[Stored entries]
= Beginning of Section =

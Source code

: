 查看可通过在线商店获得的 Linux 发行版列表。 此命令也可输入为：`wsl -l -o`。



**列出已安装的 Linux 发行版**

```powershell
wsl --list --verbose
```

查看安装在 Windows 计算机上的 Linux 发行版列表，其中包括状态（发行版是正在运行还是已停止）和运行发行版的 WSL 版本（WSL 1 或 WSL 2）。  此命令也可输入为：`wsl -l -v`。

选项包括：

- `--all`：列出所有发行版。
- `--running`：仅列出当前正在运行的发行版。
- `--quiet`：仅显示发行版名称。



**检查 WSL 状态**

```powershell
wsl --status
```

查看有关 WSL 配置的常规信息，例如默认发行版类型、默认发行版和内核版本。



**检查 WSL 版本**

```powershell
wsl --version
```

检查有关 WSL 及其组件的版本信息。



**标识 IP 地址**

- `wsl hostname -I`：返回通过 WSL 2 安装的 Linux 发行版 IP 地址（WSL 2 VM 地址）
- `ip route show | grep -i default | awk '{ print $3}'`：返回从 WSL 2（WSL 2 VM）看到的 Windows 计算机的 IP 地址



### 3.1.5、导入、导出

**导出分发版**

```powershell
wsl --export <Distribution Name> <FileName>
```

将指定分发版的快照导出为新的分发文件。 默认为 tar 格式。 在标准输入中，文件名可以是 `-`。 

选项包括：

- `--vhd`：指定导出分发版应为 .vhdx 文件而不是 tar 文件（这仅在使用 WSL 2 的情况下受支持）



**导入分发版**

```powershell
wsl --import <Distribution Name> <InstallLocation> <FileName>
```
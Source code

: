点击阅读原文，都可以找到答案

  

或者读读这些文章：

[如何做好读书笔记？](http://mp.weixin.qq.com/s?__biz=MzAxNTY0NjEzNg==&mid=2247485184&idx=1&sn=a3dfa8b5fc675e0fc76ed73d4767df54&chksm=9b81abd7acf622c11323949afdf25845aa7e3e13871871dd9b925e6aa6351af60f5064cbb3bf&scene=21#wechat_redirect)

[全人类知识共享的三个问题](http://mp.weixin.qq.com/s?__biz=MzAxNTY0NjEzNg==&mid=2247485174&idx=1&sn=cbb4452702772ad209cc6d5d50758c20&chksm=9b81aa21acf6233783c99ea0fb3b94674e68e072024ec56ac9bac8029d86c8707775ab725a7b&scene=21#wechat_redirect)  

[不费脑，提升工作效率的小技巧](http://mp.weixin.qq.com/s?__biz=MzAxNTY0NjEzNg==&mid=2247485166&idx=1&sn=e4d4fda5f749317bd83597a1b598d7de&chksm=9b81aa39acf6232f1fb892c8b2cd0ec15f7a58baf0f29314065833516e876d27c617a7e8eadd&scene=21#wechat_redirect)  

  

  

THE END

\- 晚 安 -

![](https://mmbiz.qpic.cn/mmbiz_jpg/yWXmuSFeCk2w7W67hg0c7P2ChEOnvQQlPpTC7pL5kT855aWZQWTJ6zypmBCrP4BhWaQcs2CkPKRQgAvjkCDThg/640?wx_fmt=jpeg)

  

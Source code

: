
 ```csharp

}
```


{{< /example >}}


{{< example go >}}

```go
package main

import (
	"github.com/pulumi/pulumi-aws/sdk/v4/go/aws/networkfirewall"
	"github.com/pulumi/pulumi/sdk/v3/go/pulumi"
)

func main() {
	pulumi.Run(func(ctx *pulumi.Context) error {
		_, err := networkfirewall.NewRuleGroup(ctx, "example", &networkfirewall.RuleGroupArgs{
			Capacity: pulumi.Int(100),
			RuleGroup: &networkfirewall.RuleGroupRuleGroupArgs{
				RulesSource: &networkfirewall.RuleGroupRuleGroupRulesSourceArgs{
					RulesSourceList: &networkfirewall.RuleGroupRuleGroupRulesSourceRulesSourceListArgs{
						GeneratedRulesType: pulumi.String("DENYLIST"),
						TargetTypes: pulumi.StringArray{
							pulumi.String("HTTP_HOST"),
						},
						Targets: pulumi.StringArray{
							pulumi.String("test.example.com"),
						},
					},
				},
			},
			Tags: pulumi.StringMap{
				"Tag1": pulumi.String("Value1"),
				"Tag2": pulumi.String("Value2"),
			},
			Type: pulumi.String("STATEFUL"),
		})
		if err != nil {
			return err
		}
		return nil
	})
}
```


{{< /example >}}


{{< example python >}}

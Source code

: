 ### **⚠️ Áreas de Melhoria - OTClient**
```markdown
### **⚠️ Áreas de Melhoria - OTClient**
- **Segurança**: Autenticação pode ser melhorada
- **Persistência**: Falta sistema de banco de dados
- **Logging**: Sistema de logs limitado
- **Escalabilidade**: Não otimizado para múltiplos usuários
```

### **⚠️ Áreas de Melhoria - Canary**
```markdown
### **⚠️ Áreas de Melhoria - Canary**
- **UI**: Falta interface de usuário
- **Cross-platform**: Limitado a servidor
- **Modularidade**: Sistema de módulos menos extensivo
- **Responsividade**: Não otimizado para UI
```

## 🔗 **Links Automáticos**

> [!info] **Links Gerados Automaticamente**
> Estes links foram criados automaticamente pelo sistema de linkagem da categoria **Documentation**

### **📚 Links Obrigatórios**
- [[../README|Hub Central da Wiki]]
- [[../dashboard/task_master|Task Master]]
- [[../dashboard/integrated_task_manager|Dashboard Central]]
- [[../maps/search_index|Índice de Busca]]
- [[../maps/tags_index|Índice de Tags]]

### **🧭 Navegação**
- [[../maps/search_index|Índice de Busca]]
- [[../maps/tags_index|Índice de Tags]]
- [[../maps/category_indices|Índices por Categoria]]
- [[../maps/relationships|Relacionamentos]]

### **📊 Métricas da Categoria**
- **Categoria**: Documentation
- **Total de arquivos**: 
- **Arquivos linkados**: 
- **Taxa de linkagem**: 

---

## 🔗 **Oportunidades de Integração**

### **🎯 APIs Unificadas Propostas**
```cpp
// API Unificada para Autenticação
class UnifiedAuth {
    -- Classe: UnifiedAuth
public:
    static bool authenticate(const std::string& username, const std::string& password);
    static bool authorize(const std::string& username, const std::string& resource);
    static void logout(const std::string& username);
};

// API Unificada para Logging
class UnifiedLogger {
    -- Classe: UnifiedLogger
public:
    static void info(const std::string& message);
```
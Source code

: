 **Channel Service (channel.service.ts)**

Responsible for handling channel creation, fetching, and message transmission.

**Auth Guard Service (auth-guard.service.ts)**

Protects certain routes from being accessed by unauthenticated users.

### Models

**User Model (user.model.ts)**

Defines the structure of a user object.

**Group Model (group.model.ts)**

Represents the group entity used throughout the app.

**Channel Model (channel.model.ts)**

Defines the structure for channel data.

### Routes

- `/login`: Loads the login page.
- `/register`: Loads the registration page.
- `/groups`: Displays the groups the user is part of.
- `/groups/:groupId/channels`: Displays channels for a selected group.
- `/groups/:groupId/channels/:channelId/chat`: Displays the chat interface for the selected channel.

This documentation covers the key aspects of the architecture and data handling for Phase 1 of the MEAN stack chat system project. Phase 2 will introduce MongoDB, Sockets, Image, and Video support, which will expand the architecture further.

= End of Section =

▶ WHAT IS NEEDED: Write every record out again exactly.

▶ COMPLETED TASK:
Source code

: 查看可通过在线商店获得的 Linux 发行版列表。 此命令也可输入为：`wsl -l -o`。



**列出已安装的 Linux 发行版**

```powershell
wsl --list --verbose
```

查看安装在 Windows 计算机上的 Linux 发行版列表，其中包括状态（发行版是正在运行还是已停止）和运行发行版的 WSL 版本（WSL 1 或 WSL 2）。  此命令也可输入为：`wsl -l -v`。

选项包括：

- `--all`：列出所有发行版。
- `--running`：仅列出当前正在运行的发行版。
- `--quiet`：仅显示发行版名称。



**检查 WSL 状态**

```powershell
wsl --status
```

查看有关 WSL 配置的常规信息，例如默认发行版类型、默认发行版和内核版本。



**检查 WSL 版本**

```powershell
wsl --version
```

检查有关 WSL 及其组件的版本信息。



**标识 IP 地址**

- `wsl hostname -I`：返回通过 WSL 2 安装的 Linux 发行版 IP 地址（WSL 2 VM 地址）
- `ip route show | grep -i default | awk '{ print $3}'`：返回从 WSL 2（WSL 2 VM）看到的 Windows 计算机的 IP 地址



### 3.1.5、导入、导出

**导出分发版**

```powershell
wsl --export <Distribution Name> <FileName>
```

将指定分发版的快照导出为新的分发文件。 默认为 tar 格式。 在标准输入中，文件名可以是 `-`。 

选项包括：

- `--vhd`：指定导出分发版应为 .vhdx 文件而不是 tar 文件（这仅在使用 WSL 2 的情况下受支持）



**导入分发版**

```powershell
wsl --import <Distribution Name> <InstallLocation> <FileName>
```
Source code

:点击阅读原文，都可以找到答案

  

或者读读这些文章：

[如何做好读书笔记？](http://mp.weixin.qq.com/s?__biz=MzAxNTY0NjEzNg==&mid=2247485184&idx=1&sn=a3dfa8b5fc675e0fc76ed73d4767df54&chksm=9b81abd7acf622c11323949afdf25845aa7e3e13871871dd9b925e6aa6351af60f5064cbb3bf&scene=21#wechat_redirect)

[全人类知识共享的三个问题](http://mp.weixin.qq.com/s?__biz=MzAxNTY0NjEzNg==&mid=2247485174&idx=1&sn=cbb4452702772ad209cc6d5d50758c20&chksm=9b81aa21acf6233783c99ea0fb3b94674e68e072024ec56ac9bac8029d86c8707775ab725a7b&scene=21#wechat_redirect)  

[不费脑，提升工作效率的小技巧](http://mp.weixin.qq.com/s?__biz=MzAxNTY0NjEzNg==&mid=2247485166&idx=1&sn=e4d4fda5f749317bd83597a1b598d7de&chksm=9b81aa39acf6232f1fb892c8b2cd0ec15f7a58baf0f29314065833516e876d27c617a7e8eadd&scene=21#wechat_redirect)  

  

  

THE END

\- 晚 安 -

![](https://mmbiz.qpic.cn/mmbiz_jpg/yWXmuSFeCk2w7W67hg0c7P2ChEOnvQQlPpTC7pL5kT855aWZQWTJ6zypmBCrP4BhWaQcs2CkPKRQgAvjkCDThg/640?wx_fmt=jpeg)

  

Source code

:
 ```csharp

}
```


{{< /example >}}


{{< example go >}}

```go
package main

import (
	"github.com/pulumi/pulumi-aws/sdk/v4/go/aws/networkfirewall"
	"github.com/pulumi/pulumi/sdk/v3/go/pulumi"
)

func main() {
	pulumi.Run(func(ctx *pulumi.Context) error {
		_, err := networkfirewall.NewRuleGroup(ctx, "example", &networkfirewall.RuleGroupArgs{
			Capacity: pulumi.Int(100),
			RuleGroup: &networkfirewall.RuleGroupRuleGroupArgs{
				RulesSource: &networkfirewall.RuleGroupRuleGroupRulesSourceArgs{
					RulesSourceList: &networkfirewall.RuleGroupRuleGroupRulesSourceRulesSourceListArgs{
						GeneratedRulesType: pulumi.String("DENYLIST"),
						TargetTypes: pulumi.StringArray{
							pulumi.String("HTTP_HOST"),
						},
						Targets: pulumi.StringArray{
							pulumi.String("test.example.com"),
						},
					},
				},
			},
			Tags: pulumi.StringMap{
				"Tag1": pulumi.String("Value1"),
				"Tag2": pulumi.String("Value2"),
			},
			Type: pulumi.String("STATEFUL"),
		})
		if err != nil {
			return err
		}
		return nil
	})
}
```


{{< /example >}}


{{< example python >}}

Source code

: ### **⚠️ Áreas de Melhoria - OTClient**
```markdown
### **⚠️ Áreas de Melhoria - OTClient**
- **Segurança**: Autenticação pode ser melhorada
- **Persistência**: Falta sistema de banco de dados
- **Logging**: Sistema de logs limitado
- **Escalabilidade**: Não otimizado para múltiplos usuários
```

### **⚠️ Áreas de Melhoria - Canary**
```markdown
### **⚠️ Áreas de Melhoria - Canary**
- **UI**: Falta interface de usuário
- **Cross-platform**: Limitado a servidor
- **Modularidade**: Sistema de módulos menos extensivo
- **Responsividade**: Não otimizado para UI
```

## 🔗 **Links Automáticos**

> [!info] **Links Gerados Automaticamente**
> Estes links foram criados automaticamente pelo sistema de linkagem da categoria **Documentation**

### **📚 Links Obrigatórios**
- [[../README|Hub Central da Wiki]]
- [[../dashboard/task_master|Task Master]]
- [[../dashboard/integrated_task_manager|Dashboard Central]]
- [[../maps/search_index|Índice de Busca]]
- [[../maps/tags_index|Índice de Tags]]

### **🧭 Navegação**
- [[../maps/search_index|Índice de Busca]]
- [[../maps/tags_index|Índice de Tags]]
- [[../maps/category_indices|Índices por Categoria]]
- [[../maps/relationships|Relacionamentos]]

### **📊 Métricas da Categoria**
- **Categoria**: Documentation
- **Total de arquivos**: 
- **Arquivos linkados**: 
- **Taxa de linkagem**: 

---

## 🔗 **Oportunidades de Integração**

### **🎯 APIs Unificadas Propostas**
```cpp
// API Unificada para Autenticação
class UnifiedAuth {
    -- Classe: UnifiedAuth
public:
    static bool authenticate(const std::string& username, const std::string& password);
    static bool authorize(const std::string& username, const std::string& resource);
    static void logout(const std::string& username);
};

// API Unificada para Logging
class UnifiedLogger {
    -- Classe: UnifiedLogger
public:
    static void info(const std::string& message);
```
Source code

: **Channel Service (channel.service.ts)**

Responsible for handling channel creation, fetching, and message transmission.

**Auth Guard Service (auth-guard.service.ts)**

Protects certain routes from being accessed by unauthenticated users.

### Models

**User Model (user.model.ts)**

Defines the structure of a user object.

**Group Model (group.model.ts)**

Represents the group entity used throughout the app.

**Channel Model (channel.model.ts)**

Defines the structure for channel data.

### Routes

- `/login`: Loads the login page.
- `/register`: Loads the registration page.
- `/groups`: Displays the groups the user is part of.
- `/groups/:groupId/channels`: Displays channels for a selected group.
- `/groups/:groupId/channels/:channelId/chat`: Displays the chat interface for the selected channel.

This documentation covers the key aspects of the architecture and data handling for Phase 1 of the MEAN stack chat system project. Phase 2 will introduce MongoDB, Sockets, Image, and Video support, which will expand the architecture further.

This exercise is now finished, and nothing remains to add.